Investigation on the effect of the flow passage geometry of diesel injector nozzle on injection process parameters and engine performances

Abstract

AbstractIn the paper, the method based on optimization of flow passage geometry of diesel injector nozzle to improve the quality of fuel injection and atomization process has been studied. Designs of injector nozzles have been developed to enhance the quality of these processes. These nozzles’ feature is the implementation of local hydraulic resistances—different grooves on the needle tip, which enhance the flow turbulence in the nozzle's flow passage. Computational fluid dynamics (CFD) simulations were performed to study the effect of the nozzle flow passage geometry on parameters of fuel flow, such as mass flow rate, velocity, turbulence, and cavitation. The influence of local hydraulic resistances on the needle tip over these parameters has been evaluated.
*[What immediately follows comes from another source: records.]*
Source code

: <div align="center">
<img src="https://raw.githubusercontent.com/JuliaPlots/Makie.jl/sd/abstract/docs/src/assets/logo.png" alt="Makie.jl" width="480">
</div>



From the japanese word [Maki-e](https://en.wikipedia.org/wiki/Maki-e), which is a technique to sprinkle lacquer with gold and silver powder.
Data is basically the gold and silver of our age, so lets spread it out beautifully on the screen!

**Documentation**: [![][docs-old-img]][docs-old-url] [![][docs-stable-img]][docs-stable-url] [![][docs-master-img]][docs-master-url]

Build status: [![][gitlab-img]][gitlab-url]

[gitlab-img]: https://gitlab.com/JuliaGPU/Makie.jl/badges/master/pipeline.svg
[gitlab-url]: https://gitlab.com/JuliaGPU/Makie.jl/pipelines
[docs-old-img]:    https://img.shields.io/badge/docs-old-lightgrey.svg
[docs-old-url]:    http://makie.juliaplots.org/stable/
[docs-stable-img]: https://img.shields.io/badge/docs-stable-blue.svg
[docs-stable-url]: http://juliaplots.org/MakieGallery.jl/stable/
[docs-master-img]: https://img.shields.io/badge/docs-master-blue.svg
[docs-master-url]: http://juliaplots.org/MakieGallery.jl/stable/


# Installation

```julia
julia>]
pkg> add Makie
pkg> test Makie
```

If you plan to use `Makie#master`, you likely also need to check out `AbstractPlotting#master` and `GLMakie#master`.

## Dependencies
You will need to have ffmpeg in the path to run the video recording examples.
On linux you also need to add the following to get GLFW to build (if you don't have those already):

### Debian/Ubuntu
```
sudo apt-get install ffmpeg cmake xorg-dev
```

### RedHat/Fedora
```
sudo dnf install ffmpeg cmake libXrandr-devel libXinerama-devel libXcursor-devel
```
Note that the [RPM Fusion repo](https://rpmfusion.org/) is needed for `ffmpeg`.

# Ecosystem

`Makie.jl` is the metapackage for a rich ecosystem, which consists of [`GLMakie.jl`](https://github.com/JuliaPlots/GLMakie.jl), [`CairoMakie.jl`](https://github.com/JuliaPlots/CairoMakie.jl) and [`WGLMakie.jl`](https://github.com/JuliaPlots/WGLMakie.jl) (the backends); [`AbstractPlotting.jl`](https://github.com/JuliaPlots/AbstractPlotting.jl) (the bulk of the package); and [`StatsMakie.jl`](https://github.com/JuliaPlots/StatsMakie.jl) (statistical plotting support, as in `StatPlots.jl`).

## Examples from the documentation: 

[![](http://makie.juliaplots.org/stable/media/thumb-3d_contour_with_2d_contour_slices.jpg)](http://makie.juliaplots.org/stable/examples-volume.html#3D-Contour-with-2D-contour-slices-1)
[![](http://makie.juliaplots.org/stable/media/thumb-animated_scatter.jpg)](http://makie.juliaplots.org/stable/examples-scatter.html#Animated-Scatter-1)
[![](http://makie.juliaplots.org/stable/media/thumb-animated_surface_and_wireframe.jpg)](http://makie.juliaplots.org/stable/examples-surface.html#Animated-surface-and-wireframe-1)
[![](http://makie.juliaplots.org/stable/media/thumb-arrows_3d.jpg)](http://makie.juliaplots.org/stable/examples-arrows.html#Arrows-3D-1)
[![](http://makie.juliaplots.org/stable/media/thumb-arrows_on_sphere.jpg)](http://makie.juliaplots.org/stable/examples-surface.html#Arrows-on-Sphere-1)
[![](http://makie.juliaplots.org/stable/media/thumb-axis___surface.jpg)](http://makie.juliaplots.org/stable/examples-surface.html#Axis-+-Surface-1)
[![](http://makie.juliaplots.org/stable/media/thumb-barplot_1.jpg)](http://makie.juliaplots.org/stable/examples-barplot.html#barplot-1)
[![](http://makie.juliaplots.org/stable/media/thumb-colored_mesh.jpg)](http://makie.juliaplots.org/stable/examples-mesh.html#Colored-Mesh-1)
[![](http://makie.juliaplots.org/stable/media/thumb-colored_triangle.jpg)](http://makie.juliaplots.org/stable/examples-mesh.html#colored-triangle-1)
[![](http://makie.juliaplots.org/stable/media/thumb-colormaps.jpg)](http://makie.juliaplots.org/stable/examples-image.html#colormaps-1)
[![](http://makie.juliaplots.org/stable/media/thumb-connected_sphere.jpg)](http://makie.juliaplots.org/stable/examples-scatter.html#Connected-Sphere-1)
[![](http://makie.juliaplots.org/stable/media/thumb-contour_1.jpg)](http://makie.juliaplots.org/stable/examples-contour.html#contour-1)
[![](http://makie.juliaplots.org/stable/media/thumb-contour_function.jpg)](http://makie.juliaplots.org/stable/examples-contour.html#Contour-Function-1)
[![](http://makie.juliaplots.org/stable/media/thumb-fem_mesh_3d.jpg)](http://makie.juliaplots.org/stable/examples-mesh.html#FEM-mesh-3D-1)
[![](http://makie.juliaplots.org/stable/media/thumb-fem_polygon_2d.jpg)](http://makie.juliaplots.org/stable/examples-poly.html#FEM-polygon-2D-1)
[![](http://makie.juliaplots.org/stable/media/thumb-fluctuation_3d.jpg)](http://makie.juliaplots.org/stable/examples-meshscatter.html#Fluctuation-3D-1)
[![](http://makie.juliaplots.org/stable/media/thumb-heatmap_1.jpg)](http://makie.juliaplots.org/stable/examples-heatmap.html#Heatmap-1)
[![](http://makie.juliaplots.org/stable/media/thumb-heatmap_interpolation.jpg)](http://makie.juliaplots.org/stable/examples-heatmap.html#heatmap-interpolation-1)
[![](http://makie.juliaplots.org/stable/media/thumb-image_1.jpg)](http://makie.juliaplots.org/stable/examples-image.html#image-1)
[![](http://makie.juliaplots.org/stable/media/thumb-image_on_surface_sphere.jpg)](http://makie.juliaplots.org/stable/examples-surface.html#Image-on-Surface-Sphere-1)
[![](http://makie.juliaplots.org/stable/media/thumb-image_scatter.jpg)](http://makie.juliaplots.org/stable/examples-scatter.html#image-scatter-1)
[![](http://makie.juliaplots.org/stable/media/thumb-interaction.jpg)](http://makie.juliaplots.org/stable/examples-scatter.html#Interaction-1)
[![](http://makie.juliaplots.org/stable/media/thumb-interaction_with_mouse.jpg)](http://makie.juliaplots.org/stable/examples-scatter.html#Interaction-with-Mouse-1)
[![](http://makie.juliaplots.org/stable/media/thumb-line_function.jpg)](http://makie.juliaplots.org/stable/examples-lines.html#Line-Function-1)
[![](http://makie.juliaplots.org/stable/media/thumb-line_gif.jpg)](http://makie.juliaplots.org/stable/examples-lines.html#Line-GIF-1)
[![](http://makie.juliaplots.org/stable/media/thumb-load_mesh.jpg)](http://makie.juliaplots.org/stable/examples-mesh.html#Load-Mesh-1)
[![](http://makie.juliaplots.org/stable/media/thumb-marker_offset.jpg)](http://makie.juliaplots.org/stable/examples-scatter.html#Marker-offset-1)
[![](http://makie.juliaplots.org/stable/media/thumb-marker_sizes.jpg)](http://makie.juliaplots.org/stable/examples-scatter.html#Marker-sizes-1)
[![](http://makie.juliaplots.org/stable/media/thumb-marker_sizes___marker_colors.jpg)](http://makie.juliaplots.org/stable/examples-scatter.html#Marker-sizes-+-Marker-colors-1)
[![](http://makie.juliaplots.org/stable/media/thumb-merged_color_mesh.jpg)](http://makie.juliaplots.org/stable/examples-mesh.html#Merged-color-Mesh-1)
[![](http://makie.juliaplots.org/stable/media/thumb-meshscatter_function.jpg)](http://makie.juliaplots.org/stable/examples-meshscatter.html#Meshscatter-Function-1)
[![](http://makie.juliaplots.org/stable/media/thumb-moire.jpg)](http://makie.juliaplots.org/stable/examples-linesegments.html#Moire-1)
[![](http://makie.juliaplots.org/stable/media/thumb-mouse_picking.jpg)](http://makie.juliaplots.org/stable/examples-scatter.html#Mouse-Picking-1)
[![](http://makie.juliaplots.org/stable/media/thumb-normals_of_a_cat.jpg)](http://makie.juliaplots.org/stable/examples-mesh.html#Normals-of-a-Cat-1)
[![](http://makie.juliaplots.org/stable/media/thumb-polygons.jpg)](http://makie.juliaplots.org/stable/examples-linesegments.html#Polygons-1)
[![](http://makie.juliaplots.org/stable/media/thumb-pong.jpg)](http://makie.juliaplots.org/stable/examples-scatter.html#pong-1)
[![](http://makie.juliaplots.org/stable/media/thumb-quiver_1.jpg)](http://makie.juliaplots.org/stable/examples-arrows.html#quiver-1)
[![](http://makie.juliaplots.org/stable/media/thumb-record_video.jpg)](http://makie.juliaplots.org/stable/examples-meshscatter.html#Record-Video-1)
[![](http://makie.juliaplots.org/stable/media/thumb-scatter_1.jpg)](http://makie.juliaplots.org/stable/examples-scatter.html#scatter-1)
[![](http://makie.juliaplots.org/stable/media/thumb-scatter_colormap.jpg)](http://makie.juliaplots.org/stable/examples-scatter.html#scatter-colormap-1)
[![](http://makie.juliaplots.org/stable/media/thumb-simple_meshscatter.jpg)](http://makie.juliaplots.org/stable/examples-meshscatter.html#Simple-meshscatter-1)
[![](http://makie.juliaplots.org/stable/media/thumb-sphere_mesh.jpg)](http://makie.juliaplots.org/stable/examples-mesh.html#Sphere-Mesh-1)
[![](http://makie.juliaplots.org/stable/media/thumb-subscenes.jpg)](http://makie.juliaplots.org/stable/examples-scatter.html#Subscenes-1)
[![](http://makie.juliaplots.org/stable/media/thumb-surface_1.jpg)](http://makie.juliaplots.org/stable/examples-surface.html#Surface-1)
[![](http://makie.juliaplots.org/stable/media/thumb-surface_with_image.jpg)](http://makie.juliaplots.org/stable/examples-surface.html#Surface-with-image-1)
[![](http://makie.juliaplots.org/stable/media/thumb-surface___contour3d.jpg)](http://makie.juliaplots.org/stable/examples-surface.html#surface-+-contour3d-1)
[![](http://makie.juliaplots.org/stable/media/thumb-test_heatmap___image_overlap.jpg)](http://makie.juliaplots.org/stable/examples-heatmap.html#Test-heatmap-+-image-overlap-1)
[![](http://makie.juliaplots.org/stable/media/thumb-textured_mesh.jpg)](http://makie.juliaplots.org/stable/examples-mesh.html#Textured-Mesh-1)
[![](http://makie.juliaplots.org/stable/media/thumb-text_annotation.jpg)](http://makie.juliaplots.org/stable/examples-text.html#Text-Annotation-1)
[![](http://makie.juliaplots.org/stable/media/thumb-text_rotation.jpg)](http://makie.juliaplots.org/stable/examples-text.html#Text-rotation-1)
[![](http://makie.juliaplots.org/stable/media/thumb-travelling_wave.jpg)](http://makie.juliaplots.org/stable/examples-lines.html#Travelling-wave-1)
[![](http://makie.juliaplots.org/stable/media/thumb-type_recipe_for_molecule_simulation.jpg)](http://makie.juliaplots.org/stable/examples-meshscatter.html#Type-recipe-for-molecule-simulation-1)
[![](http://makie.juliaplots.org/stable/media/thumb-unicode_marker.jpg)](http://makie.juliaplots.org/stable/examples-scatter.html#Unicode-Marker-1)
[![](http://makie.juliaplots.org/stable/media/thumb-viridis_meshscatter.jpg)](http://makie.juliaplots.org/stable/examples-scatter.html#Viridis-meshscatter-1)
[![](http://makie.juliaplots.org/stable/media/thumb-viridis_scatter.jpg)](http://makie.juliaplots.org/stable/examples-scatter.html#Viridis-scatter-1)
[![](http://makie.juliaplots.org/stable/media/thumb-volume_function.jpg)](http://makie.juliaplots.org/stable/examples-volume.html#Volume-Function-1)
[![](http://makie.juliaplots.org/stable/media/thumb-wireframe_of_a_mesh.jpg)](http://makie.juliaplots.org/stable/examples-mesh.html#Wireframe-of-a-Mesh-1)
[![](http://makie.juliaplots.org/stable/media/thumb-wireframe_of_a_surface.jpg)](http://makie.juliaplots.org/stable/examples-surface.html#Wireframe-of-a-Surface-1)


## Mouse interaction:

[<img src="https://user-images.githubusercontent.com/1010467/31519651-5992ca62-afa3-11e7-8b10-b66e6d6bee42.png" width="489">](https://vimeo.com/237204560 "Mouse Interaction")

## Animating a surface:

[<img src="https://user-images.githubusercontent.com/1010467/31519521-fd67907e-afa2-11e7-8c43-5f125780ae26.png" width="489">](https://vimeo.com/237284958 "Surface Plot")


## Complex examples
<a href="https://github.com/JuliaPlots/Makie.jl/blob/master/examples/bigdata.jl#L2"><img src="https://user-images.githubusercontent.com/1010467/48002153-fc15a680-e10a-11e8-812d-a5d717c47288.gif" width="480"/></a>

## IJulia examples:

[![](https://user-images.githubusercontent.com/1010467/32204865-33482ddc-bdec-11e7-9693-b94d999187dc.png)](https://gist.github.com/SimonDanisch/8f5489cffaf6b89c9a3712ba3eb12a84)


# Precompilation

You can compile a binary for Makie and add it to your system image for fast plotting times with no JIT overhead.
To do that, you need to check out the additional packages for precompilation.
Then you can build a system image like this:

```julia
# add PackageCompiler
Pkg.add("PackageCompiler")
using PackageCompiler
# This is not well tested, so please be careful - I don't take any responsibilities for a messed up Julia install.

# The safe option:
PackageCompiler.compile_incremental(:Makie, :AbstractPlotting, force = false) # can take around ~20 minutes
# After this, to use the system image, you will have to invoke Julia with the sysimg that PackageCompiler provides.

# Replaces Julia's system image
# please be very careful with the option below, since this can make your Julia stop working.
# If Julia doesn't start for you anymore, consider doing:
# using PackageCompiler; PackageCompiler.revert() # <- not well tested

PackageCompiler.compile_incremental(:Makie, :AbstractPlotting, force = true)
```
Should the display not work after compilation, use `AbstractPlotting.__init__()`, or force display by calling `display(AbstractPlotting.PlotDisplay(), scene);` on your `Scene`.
The optimal geometry of the grooves has been chosen. Experimental studies of a four‐cylinder diesel engine D‐243 equipped with injectors with serial and modified nozzles have been carried out. The possibility of improving the fuel efficiency and emission performances by using the modified nozzles has been confirmed. At the maximum power condition, the use of the modified nozzles reduced the brake‐specific fuel consumption from 275.2 to 270.4 g/(kW∙h) (by 1.7%) and reduced exhaust smoke from 23.5% to 12.5% on the Hartridge scale (by 46.8%). However, at the same time, the emission of NOx increased from 1743 to 1923 ppm (by 10.3%). Moreover, there was a tendency to decrease the content of CO and unburned HC in the exhaust gases.